Landscape Study email exchange
Thursday, June 09 2011 @ 04:41 PM BST
Contributed by: Peter Bloyce
The Landscape Study exchange of emails between the Chairman of the P&IOSCOM and SOLVE.
Having viewed the webcast of the P&IOSCOM meeting on 24th March 2011, I noted, at the start of the meeting, there was a debate at which an attempt was made by Labour to put the Landscape Study on the agenda for the next OSCOM meeting. This weighty document is available on the Council website and is an important piece of evidence which, just like the Water Cycle Study and the Transport Study, should be subject to scrutiny by the OSCOM.
I note that you led the debate from the Chair against the inclusion of this report on the OSCOM agenda. The Conservative group then followed your recommendation and this resulted in the proposal being lost.
With the webcast and the study report in the public domain, members of the public are likely to question what are the “misgivings” to which you refer in the debate. SOLVE are very concerned that such an important study may not get the scrutiny it deserves and therefore not feature as legitimate evidence by an Inspector. I do intend to highlight this in my reports to the residents of Old Basing, Lychpit and Chineham and it would be very helpful if you could explain your misgivings so that our public are better informed.
SOLVE is working well with you and others on the ‘Best for Basingstoke Group’. I hope this will continue and problems such as those highlighted above will not affect our working relationship.
Regards Peter Bloyce, SOLVE
I was of the opinion that placing the Landscape Capacity Study on the agenda was unlikely to improve progress towards the LDF.

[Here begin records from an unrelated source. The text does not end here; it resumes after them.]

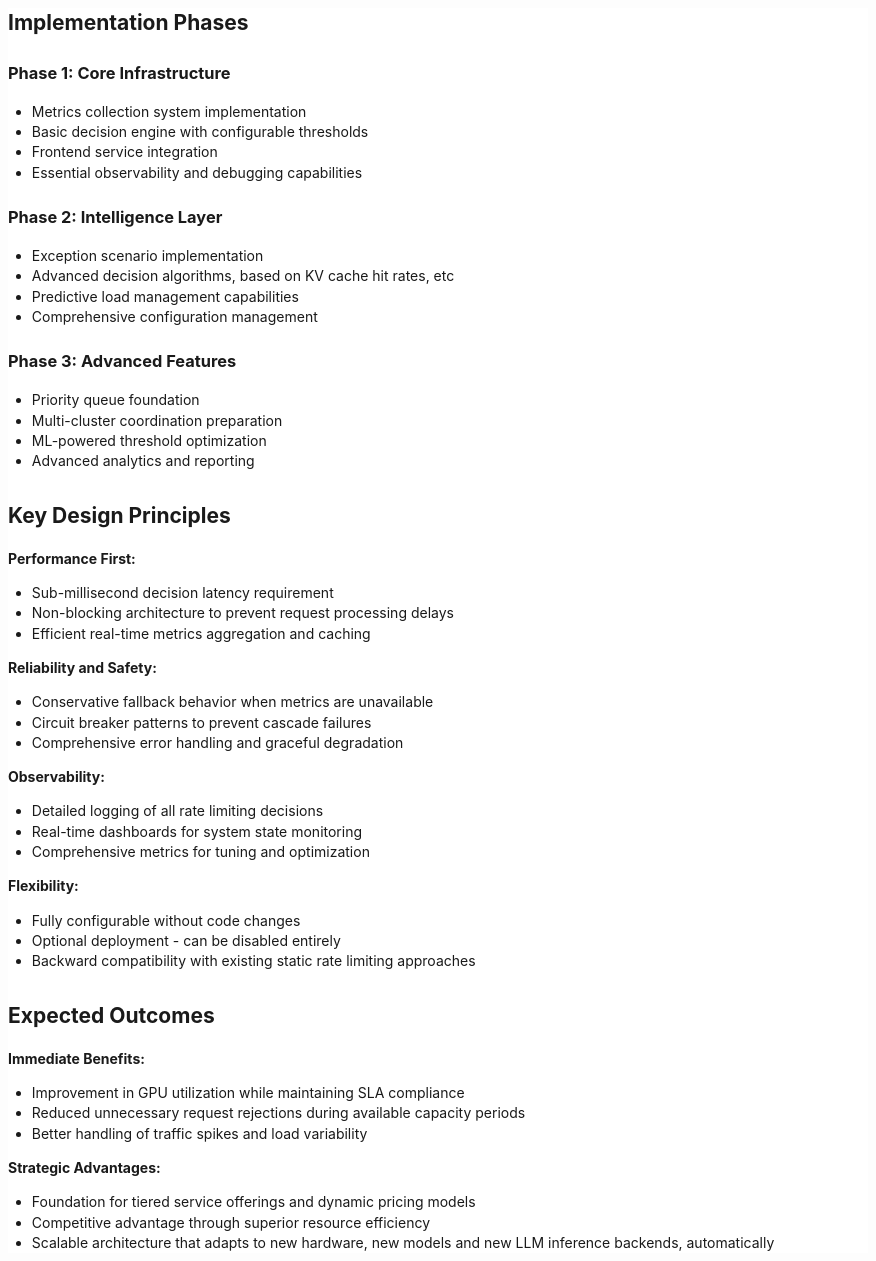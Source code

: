 ## Implementation Phases

### Phase 1: Core Infrastructure
- Metrics collection system implementation
- Basic decision engine with configurable thresholds
- Frontend service integration
- Essential observability and debugging capabilities

### Phase 2: Intelligence Layer
- Exception scenario implementation
- Advanced decision algorithms, based on KV cache hit rates, etc
- Predictive load management capabilities
- Comprehensive configuration management

### Phase 3: Advanced Features
- Priority queue foundation
- Multi-cluster coordination preparation
- ML-powered threshold optimization
- Advanced analytics and reporting

## Key Design Principles

**Performance First:**
- Sub-millisecond decision latency requirement
- Non-blocking architecture to prevent request processing delays
- Efficient real-time metrics aggregation and caching

**Reliability and Safety:**
- Conservative fallback behavior when metrics are unavailable
- Circuit breaker patterns to prevent cascade failures  
- Comprehensive error handling and graceful degradation

**Observability:**
- Detailed logging of all rate limiting decisions
- Real-time dashboards for system state monitoring
- Comprehensive metrics for tuning and optimization

**Flexibility:**
- Fully configurable without code changes
- Optional deployment - can be disabled entirely
- Backward compatibility with existing static rate limiting approaches

## Expected Outcomes

**Immediate Benefits:**
- Improvement in GPU utilization while maintaining SLA compliance
- Reduced unnecessary request rejections during available capacity periods
- Better handling of traffic spikes and load variability

**Strategic Advantages:**
- Foundation for tiered service offerings and dynamic pricing models
- Competitive advantage through superior resource efficiency
- Scalable architecture that adapts to new hardware, new models and new LLM inference backends, automatically
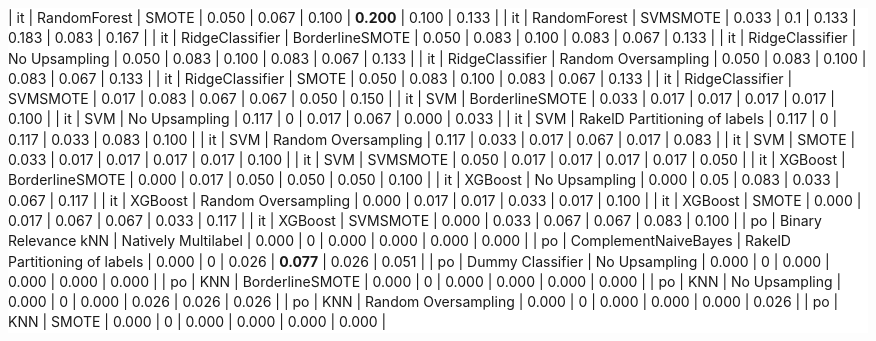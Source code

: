 | it         | RandomForest                    | SMOTE                         | 0.050     |                       0.067 | 0.100                   | **0.200**                | 0.100                                     | 0.133      |
| it         | RandomForest                    | SVMSMOTE                      | 0.033     |                       0.1   | 0.133                   | 0.183                    | 0.083                                     | 0.167      |
| it         | RidgeClassifier                 | BorderlineSMOTE               | 0.050     |                       0.083 | 0.100                   | 0.083                    | 0.067                                     | 0.133      |
| it         | RidgeClassifier                 | No Upsampling                 | 0.050     |                       0.083 | 0.100                   | 0.083                    | 0.067                                     | 0.133      |
| it         | RidgeClassifier                 | Random Oversampling           | 0.050     |                       0.083 | 0.100                   | 0.083                    | 0.067                                     | 0.133      |
| it         | RidgeClassifier                 | SMOTE                         | 0.050     |                       0.083 | 0.100                   | 0.083                    | 0.067                                     | 0.133      |
| it         | RidgeClassifier                 | SVMSMOTE                      | 0.017     |                       0.083 | 0.067                   | 0.067                    | 0.050                                     | 0.150      |
| it         | SVM                             | BorderlineSMOTE               | 0.033     |                       0.017 | 0.017                   | 0.017                    | 0.017                                     | 0.100      |
| it         | SVM                             | No Upsampling                 | 0.117     |                       0     | 0.017                   | 0.067                    | 0.000                                     | 0.033      |
| it         | SVM                             | RakelD Partitioning of labels | 0.117     |                       0     | 0.117                   | 0.033                    | 0.083                                     | 0.100      |
| it         | SVM                             | Random Oversampling           | 0.117     |                       0.033 | 0.017                   | 0.067                    | 0.017                                     | 0.083      |
| it         | SVM                             | SMOTE                         | 0.033     |                       0.017 | 0.017                   | 0.017                    | 0.017                                     | 0.100      |
| it         | SVM                             | SVMSMOTE                      | 0.050     |                       0.017 | 0.017                   | 0.017                    | 0.017                                     | 0.050      |
| it         | XGBoost                         | BorderlineSMOTE               | 0.000     |                       0.017 | 0.050                   | 0.050                    | 0.050                                     | 0.100      |
| it         | XGBoost                         | No Upsampling                 | 0.000     |                       0.05  | 0.083                   | 0.033                    | 0.067                                     | 0.117      |
| it         | XGBoost                         | Random Oversampling           | 0.000     |                       0.017 | 0.017                   | 0.033                    | 0.017                                     | 0.100      |
| it         | XGBoost                         | SMOTE                         | 0.000     |                       0.017 | 0.067                   | 0.067                    | 0.033                                     | 0.117      |
| it         | XGBoost                         | SVMSMOTE                      | 0.000     |                       0.033 | 0.067                   | 0.067                    | 0.083                                     | 0.100      |
| po         | Binary Relevance kNN            | Natively Multilabel           | 0.000     |                       0     | 0.000                   | 0.000                    | 0.000                                     | 0.000      |
| po         | ComplementNaiveBayes            | RakelD Partitioning of labels | 0.000     |                       0     | 0.026                   | **0.077**                | 0.026                                     | 0.051      |
| po         | Dummy Classifier                | No Upsampling                 | 0.000     |                       0     | 0.000                   | 0.000                    | 0.000                                     | 0.000      |
| po         | KNN                             | BorderlineSMOTE               | 0.000     |                       0     | 0.000                   | 0.000                    | 0.000                                     | 0.000      |
| po         | KNN                             | No Upsampling                 | 0.000     |                       0     | 0.000                   | 0.026                    | 0.026                                     | 0.026      |
| po         | KNN                             | Random Oversampling           | 0.000     |                       0     | 0.000                   | 0.000                    | 0.000                                     | 0.026      |
| po         | KNN                             | SMOTE                         | 0.000     |                       0     | 0.000                   | 0.000                    | 0.000                                     | 0.000      |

When the study was first presented, I asked for a two week period in which Councillors could comment on the report. Cllr Golding acceded to that request. Only three Councillors responded - Onnalee Cubitt, Robert Donnell on behalf of his colleagues in the West of Basingstoke, and Keith Watts. No Labour Councillor responded, which for me put into perspective their call for a debate.
The report is not the Council's report: to emphasis that I specifically asked that it be labelled as a report FOR the Council and not BY the Council. Cllr Golding agreed to that, as well.
I have spoken with the Officers about the report, which I consider to be deeply flawed. They have told me that the methodology is 'industry standard'. Given that it uses a recognised methodology and is also not a report of the Council, a debate could not have made any amendments to the report. It would merely impact on the time available to conduct the LDF discussions, which I would wish to see progress smoothly.
My judgement is that we have to enter the LDF debate and start making real decisions rather than constantly talking about what we might talk about when the debate starts. As we enter the LDF discussions, it will be for the Councillors to present the merits and demerits of individual sites and to give views on the evidence with which they are presented. The evidence of the Landscape Capacity Study can therefore be discussed field-by-field as we go through the LDF process, should that be necessary. The debate will happen therefore, but as part of the LDF process.
My critique of the Landscape Capacity Study, notwithstanding that some of the facts are plain wrong, is that it draws its conclusions from the perspective of the rabbit - from the middle of the fields. It pays insufficient attention to the perspectives of the neighbours - the people who live near and look over the green fields and for whom the green fields are visual and practical amenities.